▸ YOUR GOAL
Set down all the entries again, word for word.

▸ INFORMATION GIVEN
_ _ _ _ _
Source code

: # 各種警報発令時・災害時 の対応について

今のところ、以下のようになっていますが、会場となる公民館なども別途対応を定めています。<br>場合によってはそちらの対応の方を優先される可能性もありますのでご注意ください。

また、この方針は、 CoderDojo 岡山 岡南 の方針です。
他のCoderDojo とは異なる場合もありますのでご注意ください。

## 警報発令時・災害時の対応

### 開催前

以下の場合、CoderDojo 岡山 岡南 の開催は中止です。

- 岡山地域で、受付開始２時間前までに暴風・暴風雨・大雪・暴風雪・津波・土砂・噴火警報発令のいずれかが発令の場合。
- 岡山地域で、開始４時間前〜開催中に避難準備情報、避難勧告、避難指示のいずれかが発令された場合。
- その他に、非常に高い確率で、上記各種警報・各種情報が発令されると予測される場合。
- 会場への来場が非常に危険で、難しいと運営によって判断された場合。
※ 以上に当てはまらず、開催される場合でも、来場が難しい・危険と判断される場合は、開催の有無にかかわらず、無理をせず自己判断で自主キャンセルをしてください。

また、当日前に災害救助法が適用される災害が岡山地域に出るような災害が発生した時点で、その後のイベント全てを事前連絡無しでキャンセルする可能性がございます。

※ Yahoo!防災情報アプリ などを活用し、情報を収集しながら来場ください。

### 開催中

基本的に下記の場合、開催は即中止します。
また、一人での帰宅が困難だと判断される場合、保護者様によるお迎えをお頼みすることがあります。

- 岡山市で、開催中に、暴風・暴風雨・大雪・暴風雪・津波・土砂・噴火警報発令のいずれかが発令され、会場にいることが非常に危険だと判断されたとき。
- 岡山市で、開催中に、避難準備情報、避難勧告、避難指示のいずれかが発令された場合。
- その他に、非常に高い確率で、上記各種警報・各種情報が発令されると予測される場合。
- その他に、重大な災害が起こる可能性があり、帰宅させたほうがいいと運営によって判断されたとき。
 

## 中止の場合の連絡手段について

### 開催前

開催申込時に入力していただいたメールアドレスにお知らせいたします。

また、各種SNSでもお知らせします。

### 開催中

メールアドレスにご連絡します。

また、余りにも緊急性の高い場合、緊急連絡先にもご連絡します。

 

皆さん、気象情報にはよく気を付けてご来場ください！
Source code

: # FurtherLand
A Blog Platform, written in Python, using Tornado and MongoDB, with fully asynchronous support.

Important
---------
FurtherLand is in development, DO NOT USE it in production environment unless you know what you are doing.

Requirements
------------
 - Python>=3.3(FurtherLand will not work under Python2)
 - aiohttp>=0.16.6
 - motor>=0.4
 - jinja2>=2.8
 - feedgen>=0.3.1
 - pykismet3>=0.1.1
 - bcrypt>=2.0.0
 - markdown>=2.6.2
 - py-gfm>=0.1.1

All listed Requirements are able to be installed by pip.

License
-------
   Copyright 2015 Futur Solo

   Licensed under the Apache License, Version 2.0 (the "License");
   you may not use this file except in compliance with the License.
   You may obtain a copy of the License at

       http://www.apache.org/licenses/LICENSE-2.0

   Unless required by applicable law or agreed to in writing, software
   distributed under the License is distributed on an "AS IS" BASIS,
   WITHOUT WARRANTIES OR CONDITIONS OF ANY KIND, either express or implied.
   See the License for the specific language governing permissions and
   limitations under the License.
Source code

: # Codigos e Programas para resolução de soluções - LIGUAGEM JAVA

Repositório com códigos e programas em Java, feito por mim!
_ _ _ _ _
▸ ANSWER SECTION
Source code

: # 各種警報発令時・災害時 の対応について

今のところ、以下のようになっていますが、会場となる公民館なども別途対応を定めています。<br>場合によってはそちらの対応の方を優先される可能性もありますのでご注意ください。

また、この方針は、 CoderDojo 岡山 岡南 の方針です。
他のCoderDojo とは異なる場合もありますのでご注意ください。

## 警報発令時・災害時の対応

### 開催前

以下の場合、CoderDojo 岡山 岡南 の開催は中止です。

- 岡山地域で、受付開始２時間前までに暴風・暴風雨・大雪・暴風雪・津波・土砂・噴火警報発令のいずれかが発令の場合。
- 岡山地域で、開始４時間前〜開催中に避難準備情報、避難勧告、避難指示のいずれかが発令された場合。
- その他に、非常に高い確率で、上記各種警報・各種情報が発令されると予測される場合。
- 会場への来場が非常に危険で、難しいと運営によって判断された場合。
※ 以上に当てはまらず、開催される場合でも、来場が難しい・危険と判断される場合は、開催の有無にかかわらず、無理をせず自己判断で自主キャンセルをしてください。

また、当日前に災害救助法が適用される災害が岡山地域に出るような災害が発生した時点で、その後のイベント全てを事前連絡無しでキャンセルする可能性がございます。

※ Yahoo!防災情報アプリ などを活用し、情報を収集しながら来場ください。

### 開催中

基本的に下記の場合、開催は即中止します。
また、一人での帰宅が困難だと判断される場合、保護者様によるお迎えをお頼みすることがあります。

- 岡山市で、開催中に、暴風・暴風雨・大雪・暴風雪・津波・土砂・噴火警報発令のいずれかが発令され、会場にいることが非常に危険だと判断されたとき。
- 岡山市で、開催中に、避難準備情報、避難勧告、避難指示のいずれかが発令された場合。
- その他に、非常に高い確率で、上記各種警報・各種情報が発令されると予測される場合。
- その他に、重大な災害が起こる可能性があり、帰宅させたほうがいいと運営によって判断されたとき。
 

## 中止の場合の連絡手段について

### 開催前

開催申込時に入力していただいたメールアドレスにお知らせいたします。

また、各種SNSでもお知らせします。

### 開催中

メールアドレスにご連絡します。

また、余りにも緊急性の高い場合、緊急連絡先にもご連絡します。

 

皆さん、気象情報にはよく気を付けてご来場ください！
Source code

: # FurtherLand
A Blog Platform, written in Python, using Tornado and MongoDB, with fully asynchronous support.

Important
---------
FurtherLand is in development, DO NOT USE it in production environment unless you know what you are doing.

Requirements
------------
 - Python>=3.3(FurtherLand will not work under Python2)
 - aiohttp>=0.16.6
 - motor>=0.4
 - jinja2>=2.8
 - feedgen>=0.3.1
 - pykismet3>=0.1.1
 - bcrypt>=2.0.0
 - markdown>=2.6.2
 - py-gfm>=0.1.1

All listed Requirements are able to be installed by pip.

License
-------
   Copyright 2015 Futur Solo

   Licensed under the Apache License, Version 2.0 (the "License");
   you may not use this file except in compliance with the License.
   You may obtain a copy of the License at

       http://www.apache.org/licenses/LICENSE-2.0

   Unless required by applicable law or agreed to in writing, software
   distributed under the License is distributed on an "AS IS" BASIS,
   WITHOUT WARRANTIES OR CONDITIONS OF ANY KIND, either express or implied.
   See the License for the specific language governing permissions and
   limitations under the License.
Source code

: # Codigos e Programas para resolução de soluções - LIGUAGEM JAVA

Repositório com códigos e programas em Java, feito por mim!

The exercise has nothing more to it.